> **About this task**
Give again, exactly as written, each line of the material below starting at the line that contains "The proof for differentiation of integrals of" and ending at the line that contains "Thus we have exactly $s$ functions". Both ends count, and no other line does.
- - -
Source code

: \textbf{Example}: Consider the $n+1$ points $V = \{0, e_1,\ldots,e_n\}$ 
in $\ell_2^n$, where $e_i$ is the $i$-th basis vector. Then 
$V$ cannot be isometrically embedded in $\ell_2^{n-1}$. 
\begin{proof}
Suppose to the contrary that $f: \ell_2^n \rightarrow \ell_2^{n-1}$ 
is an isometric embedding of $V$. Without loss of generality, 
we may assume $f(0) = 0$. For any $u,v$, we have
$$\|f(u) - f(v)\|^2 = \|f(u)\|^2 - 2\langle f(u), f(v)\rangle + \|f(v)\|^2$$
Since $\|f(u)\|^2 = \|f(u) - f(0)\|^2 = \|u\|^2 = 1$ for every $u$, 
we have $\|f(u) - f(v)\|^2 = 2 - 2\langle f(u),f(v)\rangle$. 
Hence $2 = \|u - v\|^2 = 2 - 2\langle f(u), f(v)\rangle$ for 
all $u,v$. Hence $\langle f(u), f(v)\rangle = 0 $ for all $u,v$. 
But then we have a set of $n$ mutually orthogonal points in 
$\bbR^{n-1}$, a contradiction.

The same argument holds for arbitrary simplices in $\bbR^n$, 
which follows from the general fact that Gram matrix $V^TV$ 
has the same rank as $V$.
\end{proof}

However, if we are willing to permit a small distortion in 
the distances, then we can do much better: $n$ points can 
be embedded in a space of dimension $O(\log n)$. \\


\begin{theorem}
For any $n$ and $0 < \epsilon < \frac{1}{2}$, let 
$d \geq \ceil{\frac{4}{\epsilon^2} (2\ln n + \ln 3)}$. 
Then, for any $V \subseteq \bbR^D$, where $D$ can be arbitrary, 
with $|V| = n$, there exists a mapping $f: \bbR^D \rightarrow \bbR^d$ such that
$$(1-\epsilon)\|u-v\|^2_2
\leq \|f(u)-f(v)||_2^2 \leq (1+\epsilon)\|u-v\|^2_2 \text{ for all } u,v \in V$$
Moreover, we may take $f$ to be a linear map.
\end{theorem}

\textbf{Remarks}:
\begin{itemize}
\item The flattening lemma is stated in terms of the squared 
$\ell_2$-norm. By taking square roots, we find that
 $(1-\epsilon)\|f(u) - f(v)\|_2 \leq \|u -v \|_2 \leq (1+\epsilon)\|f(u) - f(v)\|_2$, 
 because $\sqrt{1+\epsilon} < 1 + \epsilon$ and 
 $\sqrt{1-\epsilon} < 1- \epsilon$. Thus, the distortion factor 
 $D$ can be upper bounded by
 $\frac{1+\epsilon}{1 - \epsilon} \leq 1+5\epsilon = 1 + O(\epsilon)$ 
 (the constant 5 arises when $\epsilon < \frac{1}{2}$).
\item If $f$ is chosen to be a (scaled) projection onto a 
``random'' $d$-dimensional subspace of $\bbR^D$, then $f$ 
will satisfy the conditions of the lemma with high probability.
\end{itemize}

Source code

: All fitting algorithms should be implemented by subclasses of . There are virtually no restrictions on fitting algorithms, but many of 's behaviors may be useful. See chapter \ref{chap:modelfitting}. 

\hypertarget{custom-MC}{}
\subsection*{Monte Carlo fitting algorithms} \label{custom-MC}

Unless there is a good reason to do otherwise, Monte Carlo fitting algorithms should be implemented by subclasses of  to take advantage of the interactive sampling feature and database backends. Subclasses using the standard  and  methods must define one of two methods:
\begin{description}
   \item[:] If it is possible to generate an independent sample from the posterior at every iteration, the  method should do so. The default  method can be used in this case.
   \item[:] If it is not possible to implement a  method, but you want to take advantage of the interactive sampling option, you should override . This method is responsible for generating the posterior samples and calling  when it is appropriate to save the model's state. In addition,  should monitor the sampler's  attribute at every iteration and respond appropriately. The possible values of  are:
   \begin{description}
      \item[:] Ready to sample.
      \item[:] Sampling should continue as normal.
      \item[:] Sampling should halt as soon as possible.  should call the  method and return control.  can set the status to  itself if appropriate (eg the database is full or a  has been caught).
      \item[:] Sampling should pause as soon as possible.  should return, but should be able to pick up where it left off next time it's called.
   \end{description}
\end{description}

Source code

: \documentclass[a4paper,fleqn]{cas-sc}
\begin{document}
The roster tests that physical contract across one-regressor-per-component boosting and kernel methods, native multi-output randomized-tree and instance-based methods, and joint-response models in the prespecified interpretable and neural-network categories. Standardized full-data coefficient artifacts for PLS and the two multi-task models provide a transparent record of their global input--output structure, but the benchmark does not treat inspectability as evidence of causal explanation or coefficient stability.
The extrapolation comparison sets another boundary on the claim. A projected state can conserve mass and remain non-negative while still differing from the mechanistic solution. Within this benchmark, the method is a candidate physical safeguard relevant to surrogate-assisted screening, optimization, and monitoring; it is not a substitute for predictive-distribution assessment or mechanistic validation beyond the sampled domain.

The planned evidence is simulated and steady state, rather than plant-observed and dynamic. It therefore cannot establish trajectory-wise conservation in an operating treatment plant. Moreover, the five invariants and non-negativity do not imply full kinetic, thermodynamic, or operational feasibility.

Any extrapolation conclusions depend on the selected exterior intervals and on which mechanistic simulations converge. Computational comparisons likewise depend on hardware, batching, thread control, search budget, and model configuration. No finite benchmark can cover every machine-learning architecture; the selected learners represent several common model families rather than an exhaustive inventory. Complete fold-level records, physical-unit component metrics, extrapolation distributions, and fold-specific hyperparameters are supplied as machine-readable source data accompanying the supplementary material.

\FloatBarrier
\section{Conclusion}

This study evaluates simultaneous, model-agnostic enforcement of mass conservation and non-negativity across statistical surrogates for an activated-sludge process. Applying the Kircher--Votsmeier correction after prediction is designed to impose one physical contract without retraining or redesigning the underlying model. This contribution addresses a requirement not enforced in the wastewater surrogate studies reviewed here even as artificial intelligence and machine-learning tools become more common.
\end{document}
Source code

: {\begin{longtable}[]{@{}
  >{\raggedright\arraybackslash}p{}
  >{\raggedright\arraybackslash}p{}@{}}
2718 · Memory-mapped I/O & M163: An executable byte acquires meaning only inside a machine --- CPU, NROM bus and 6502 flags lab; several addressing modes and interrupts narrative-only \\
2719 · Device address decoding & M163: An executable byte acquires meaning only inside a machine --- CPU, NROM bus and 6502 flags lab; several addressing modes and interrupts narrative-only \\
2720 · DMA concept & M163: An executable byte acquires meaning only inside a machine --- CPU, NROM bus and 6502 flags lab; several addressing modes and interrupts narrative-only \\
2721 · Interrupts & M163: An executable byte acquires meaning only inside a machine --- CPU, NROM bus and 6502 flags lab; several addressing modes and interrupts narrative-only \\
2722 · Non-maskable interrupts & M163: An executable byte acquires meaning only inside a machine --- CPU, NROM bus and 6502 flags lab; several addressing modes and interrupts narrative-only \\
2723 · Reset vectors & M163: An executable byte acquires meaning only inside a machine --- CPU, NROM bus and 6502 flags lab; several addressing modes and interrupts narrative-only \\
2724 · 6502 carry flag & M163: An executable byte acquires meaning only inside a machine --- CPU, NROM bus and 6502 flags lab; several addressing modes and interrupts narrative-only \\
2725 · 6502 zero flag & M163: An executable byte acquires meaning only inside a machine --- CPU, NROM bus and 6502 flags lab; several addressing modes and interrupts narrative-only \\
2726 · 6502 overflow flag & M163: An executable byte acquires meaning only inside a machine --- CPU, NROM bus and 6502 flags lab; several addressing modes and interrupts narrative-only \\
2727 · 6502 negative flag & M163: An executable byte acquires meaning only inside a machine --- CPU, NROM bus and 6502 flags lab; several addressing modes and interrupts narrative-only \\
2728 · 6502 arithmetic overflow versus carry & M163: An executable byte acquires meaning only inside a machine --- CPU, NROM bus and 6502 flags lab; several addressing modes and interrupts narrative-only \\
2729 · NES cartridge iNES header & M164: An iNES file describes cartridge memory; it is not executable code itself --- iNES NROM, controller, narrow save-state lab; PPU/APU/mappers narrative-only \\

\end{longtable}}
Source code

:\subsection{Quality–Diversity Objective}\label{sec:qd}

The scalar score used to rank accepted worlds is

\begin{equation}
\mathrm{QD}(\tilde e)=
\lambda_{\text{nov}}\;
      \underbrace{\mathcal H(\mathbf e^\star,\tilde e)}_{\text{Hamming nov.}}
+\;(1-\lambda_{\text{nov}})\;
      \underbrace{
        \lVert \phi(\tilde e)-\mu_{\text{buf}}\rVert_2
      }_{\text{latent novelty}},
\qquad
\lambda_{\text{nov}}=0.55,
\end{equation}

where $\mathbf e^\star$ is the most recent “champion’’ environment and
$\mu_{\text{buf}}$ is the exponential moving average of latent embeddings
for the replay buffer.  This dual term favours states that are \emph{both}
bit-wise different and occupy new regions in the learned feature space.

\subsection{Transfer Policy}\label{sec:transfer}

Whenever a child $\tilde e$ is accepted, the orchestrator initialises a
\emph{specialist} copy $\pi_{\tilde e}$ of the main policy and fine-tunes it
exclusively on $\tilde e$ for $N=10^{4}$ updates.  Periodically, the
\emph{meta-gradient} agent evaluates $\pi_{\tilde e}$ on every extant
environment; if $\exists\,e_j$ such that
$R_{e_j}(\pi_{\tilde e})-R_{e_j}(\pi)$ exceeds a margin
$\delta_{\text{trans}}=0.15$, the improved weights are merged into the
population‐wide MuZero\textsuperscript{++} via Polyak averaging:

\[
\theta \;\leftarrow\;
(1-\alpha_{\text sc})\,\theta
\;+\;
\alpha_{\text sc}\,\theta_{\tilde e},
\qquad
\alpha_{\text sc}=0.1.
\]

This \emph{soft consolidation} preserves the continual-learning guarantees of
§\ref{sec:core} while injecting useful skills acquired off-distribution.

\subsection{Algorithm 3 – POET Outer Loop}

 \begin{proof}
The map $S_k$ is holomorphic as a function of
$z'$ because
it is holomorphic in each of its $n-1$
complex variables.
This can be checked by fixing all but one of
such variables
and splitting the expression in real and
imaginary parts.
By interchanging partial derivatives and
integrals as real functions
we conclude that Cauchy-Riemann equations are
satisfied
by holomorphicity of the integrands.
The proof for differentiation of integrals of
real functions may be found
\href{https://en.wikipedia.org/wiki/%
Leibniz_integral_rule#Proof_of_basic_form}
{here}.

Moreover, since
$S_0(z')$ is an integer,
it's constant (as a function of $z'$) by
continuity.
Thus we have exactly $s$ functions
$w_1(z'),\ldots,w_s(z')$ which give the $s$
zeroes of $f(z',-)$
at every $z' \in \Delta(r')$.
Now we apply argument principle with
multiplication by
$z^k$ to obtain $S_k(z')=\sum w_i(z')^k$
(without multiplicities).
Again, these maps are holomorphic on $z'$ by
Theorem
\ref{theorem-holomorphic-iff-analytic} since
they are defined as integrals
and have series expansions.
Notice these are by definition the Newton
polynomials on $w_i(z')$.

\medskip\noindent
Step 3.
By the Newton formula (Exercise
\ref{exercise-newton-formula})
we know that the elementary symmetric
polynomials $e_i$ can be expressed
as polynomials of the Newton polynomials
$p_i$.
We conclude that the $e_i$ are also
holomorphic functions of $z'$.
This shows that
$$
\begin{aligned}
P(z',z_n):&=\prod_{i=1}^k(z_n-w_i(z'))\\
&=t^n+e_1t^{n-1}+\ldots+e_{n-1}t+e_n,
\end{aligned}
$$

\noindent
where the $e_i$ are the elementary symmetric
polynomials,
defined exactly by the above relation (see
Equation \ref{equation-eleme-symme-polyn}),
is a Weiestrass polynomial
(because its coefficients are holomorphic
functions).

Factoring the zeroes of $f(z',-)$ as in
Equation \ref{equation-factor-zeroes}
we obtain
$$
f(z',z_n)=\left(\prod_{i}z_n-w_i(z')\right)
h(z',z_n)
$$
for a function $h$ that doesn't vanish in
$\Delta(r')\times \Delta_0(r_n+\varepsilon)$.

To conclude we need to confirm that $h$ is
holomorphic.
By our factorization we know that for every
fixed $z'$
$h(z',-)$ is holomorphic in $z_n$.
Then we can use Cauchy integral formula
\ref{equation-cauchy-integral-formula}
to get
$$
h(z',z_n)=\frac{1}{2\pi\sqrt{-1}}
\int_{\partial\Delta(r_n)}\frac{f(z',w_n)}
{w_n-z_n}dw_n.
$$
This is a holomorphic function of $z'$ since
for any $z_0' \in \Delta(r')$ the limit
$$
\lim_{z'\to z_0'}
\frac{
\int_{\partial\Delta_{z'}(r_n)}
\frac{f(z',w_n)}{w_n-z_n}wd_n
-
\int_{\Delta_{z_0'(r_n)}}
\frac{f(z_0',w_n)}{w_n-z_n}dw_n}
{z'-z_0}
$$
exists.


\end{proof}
- - -
> **Response box**
The proof for differentiation of integrals of
real functions may be found
\href{https://en.wikipedia.org/wiki/%
Leibniz_integral_rule#Proof_of_basic_form}
{here}.

Moreover, since
$S_0(z')$ is an integer,
it's constant (as a function of $z'$) by
continuity.
Thus we have exactly $s$ functions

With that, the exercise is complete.